Paul explains the cure or way out. His explanation is so simple and yet powerful. Jesus Christ’s death and resurrection is the power for our freedom and way out of this struggle. He uses the analogy of our baptism as an enactment of Christ’s death and resurrection. Our baptism is in fact our participation in Christ’s salvific act of death and resurrection that it has powerful effect in our daily lives. We die with Christ in our baptism, therefore our sin were buried with him in his death and again as Christ defeated the powers of Satan, death and sin by raising up from the death, we too have the power of our baptism to raise to the newness of life in Christ.
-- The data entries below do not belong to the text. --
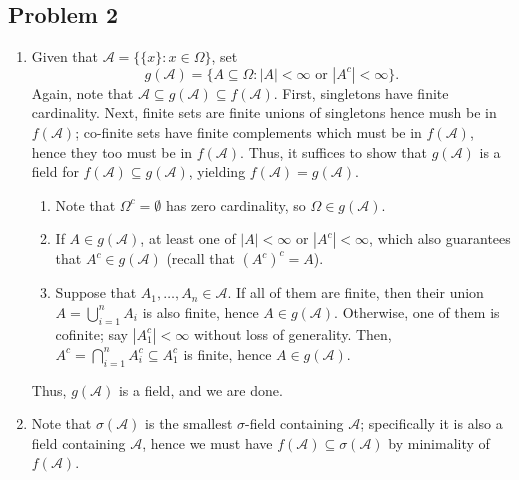 \documentclass[11pt]{article}
\begin{document}
    \subsection*{Problem 2}

    \begin{enumerate}
        \item Given that $\mathcal{A} = \{\{x\}\colon x \in \Omega\}$, set \[
            g(\mathcal{A}) = \{A\subseteq \Omega\colon |A| < \infty \text{ or } |A^c| < \infty\}.
        \] Again, note that $\mathcal{A} \subseteq g(\mathcal{A}) \subseteq
        f(\mathcal{A})$. First, singletons have finite cardinality. Next,
        finite sets are finite unions of singletons hence mush be in
        $f(\mathcal{A})$; co-finite sets have finite complements which must be
        in $f(\mathcal{A})$, hence they too must be in $f(\mathcal{A})$.
        Thus, it suffices to show that $g(\mathcal{A})$ is a field for
        $f(\mathcal{A}) \subseteq g(\mathcal{A})$, yielding $f(\mathcal{A}) =
        g(\mathcal{A})$.

        \begin{enumerate}
            \item Note that $\Omega^c = \emptyset$ has zero cardinality, so
            $\Omega \in g(\mathcal{A})$.

            \item If $A \in g(\mathcal{A})$, at least one of $|A| < \infty$ or
            $|A^c| < \infty$, which also guarantees that $A^c \in
            g(\mathcal{A})$ (recall that $(A^c)^c = A$).

            \item Suppose that $A_1, \dots, A_n \in \mathcal{A}$. If all of
            them are finite, then their union $A = \bigcup_{i = 1}^n A_i$ is
            also finite, hence $A \in g(\mathcal{A})$. Otherwise, one of them
            is cofinite; say $|A_1^c| < \infty$ without loss of generality.
            Then, $A^c = \bigcap_{i = 1}^n A_i^c \subseteq A_1^c$ is finite,
            hence $A \in g(\mathcal{A})$.
        \end{enumerate}

        Thus, $g(\mathcal{A})$ is a field, and we are done.


        \item Note that $\sigma(\mathcal{A})$ is the smallest $\sigma$-field
        containing $\mathcal{A}$; specifically it is also a field containing
        $\mathcal{A}$, hence we must have $f(\mathcal{A}) \subseteq
        \sigma(\mathcal{A})$ by minimality of $f(\mathcal{A})$.


\end{enumerate}
\end{document}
We are new people, new beings and he says in 1 Corinthians, “it longer I who lives, but Christ lives me.”

How is the relevant to us now as we read this devotion? Martin Luther explains Romans 6 this way in his Catechism: At the close of every day, you make a sign of the cross, thinking of your baptism. In your baptism you died with Christ thus buried your sins. Confess all your sins(both sin of commission and omission) that you commit during the day. Go to sleep in peace believing that Christ washed your sins away, At the dawn of the new day when you wake up, sit on your bed, make a sign of cross to remind you that in your baptism you did not only die with your sin, but rose from the grave to new resurrected life in Christ. Pray that you are a new being, new person in Christ. Pray that God through the power of the Holy Spirit will protect and guide you as you live your new life. Go out to the world, a new person in new life in Christ and work to proclaim the new life or Christ in your work and in your relationships with people around you.

When, like Paul, if the ‘someone else’ inside you makes you to do things the spirit and your mind do not want to you to do, then do the same in the evening. Baptism is a one off act, but living out our baptism is a daily Christian activity or exercise. This exercise will suppress the Old self, Adam, ‘I, Me and Myself’ from taking control of our lives. The key to suppressing all other evil practices and desires and deeds are only possible if we suppress the self “I”. Christ did that even to the cross.

May God give you heart to let God teach you His word. Amen.